From 1 January next year, there will be a Money Market sector alongside a Short-Term Money Market sector, with six firms joining the former, ten the former, with a number of firms still to confirm which sector their funds will sit in.
A spokesperson for the IMA confirmed the reason for the change, saying: "The two-tiered approach recognises the distinction between short-term money market funds, which operate a very short-weighted average maturity and weighted average life, and money market funds which operate with a longer-weighted average maturity and weighted average life.
"One of the key differences is that the Short-Term Money Market sector covers both variable NAV and constant NAV funds whereas the Money Market Fund sector does not accommodate constant NAV funds."
If the IMA follows the same path as the FSA, it will give these firms six months for their fund to comply with the new parameters.
One exception to its normal rule is that the IMA will waive the requirement to have minimum of ten funds in a sector, so that it will comply with the FSA Handbook.
Jane Lowe, director of markets at the IMA, said: “"We have long had concerns about the proliferation of descriptions for money market funds.
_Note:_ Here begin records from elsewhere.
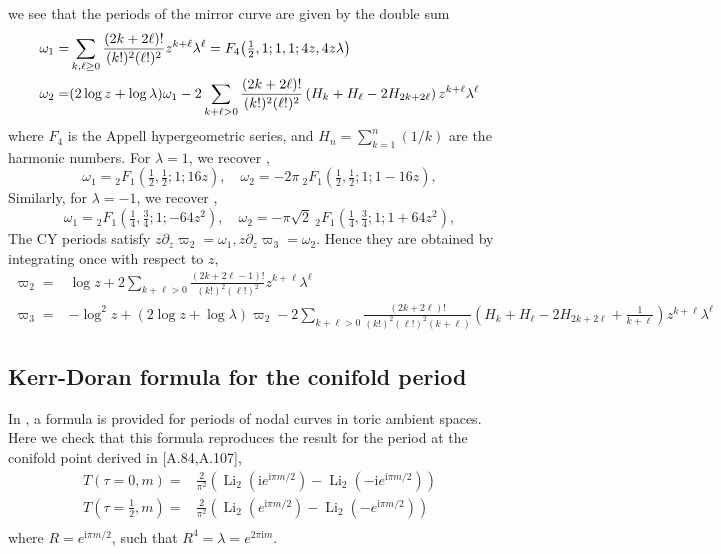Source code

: \documentclass[11pt, a4paper]{article}
\newcommand{\I}{\mathrm{i}}
\newcommand{\Li}{\operatorname{Li}}
\numberwithin{equation}{section}
\begin{document}
we see that the periods of the mirror curve are given by the double sum
\begin{equation}
  \begin{aligned}
  \omega_1 =& \sum_{k,\ell\geq 0} \frac{(2k+2\ell)!}{(k!)^2 (\ell!)^2} z^{k+\ell} \lambda^{\ell} = F_4\qty(\tfrac12, 1; 1, 1; 4 z, 4 z \lambda)  \\
  \omega_2 =& (2\log z+ \log\lambda) \omega_1 - 2  
  \sum_{k+\ell>0} \frac{(2k+2\ell)!}{(k!)^2 (\ell!)^2} 
  \left( H_k + H_\ell - 2 H_{2k+2\ell} \right) 
  z^{k+\ell} \lambda^{\ell}
  \end{aligned}
\end{equation} 
where $F_4$ is the Appell hypergeometric series, and $H_n=\sum_{k=1}^n (1/k)$ are the harmonic numbers. 
For $\lambda=1$, we recover \cite[A.39]{LeFloch:2024cwl}, 
\begin{equation}
\omega_1 = {}_2F_1(\tfrac12,\tfrac12;1;16 z), \quad 
\omega_2 = -2\pi\  {}_2F_1(\tfrac12,\tfrac12;1;1-16 z),
\end{equation} 
Similarly, for $\lambda=-1$, we recover \cite[A.46]{LeFloch:2024cwl}, 
\begin{equation}
\omega_1 = {}_2F_1(\tfrac14,\tfrac34;1;-64z^2), \quad 
\omega_2 = -\pi \sqrt2\  {}_2F_1(\tfrac14,\tfrac34;1;1+64 z^2),
\end{equation} 
The CY periods satisfy $z\partial_z \varpi_2=\omega_1, z\partial_z \varpi_3=\omega_2$.
Hence they are obtained by integrating once with respect to $z$,
\begin{equation}
      \begin{aligned}
  \varpi_2 =& \log z + 
  2 \sum_{k+\ell>0} \frac{(2k+2\ell-1)!}{(k!)^2 (\ell!)^2} z^{k+\ell} \lambda^{\ell} \\
  \varpi_3 =& -\log^2 z 
  +  \left( 2\log z + \log\lambda\right) \varpi_2
   - 2  
  \sum_{k+\ell>0} \frac{(2k+2\ell)!}{(k!)^2 (\ell!)^2 (k+\ell)} 
  \left( H_k + H_\ell - 2 H_{2k+2\ell} + \frac{1}{k+\ell} \right) 
  z^{k+\ell} \lambda^{\ell}
  \end{aligned}
\end{equation}

\subsection{Kerr-Doran formula for the conifold period}

In \cite{kerr2008}, a formula is provided for periods of nodal curves in toric ambient spaces.
Here we check that this formula reproduces the result for the period at the conifold point 
derived in [A.84,A.107]\cite{LeFloch:2024cwl},
\begin{equation}
\begin{aligned}
T(\tau=0,m)= &  \frac{2}{\pi^2} \left( \Li_2( \I e^{\I\pi m/2} ) -  \Li_2(- \I e^{\I\pi m/2} )
\right)\\
T(\tau=\tfrac12,m)= &  \frac{2}{\pi^2} \left( \Li_2( e^{\I\pi m/2} ) -  \Li_2(- e^{\I\pi m/2} )
\right)\\
\end{aligned}
\end{equation}
where $R=e^{\I\pi m/2}$, such that $R^4=\lambda=e^{2\pi\I m}$. 
\end{document}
Introducing regulatory definitions for authorised money market funds brings welcome clarity for consumers in both the UK and other European countries."
The old IMA Money Market sector definition was:
Funds which invest at least 95% of their assets in money market instruments (i.e. cash and near cash, such as bank deposits, certificates of deposit, very short term fixed interest securities or floating rate notes).
The new definitions are instead a series of 12 ‘conditions’ that the funds must satisfy for inclusion in the relevant sector.
The sectors will be reviewed in 12 months.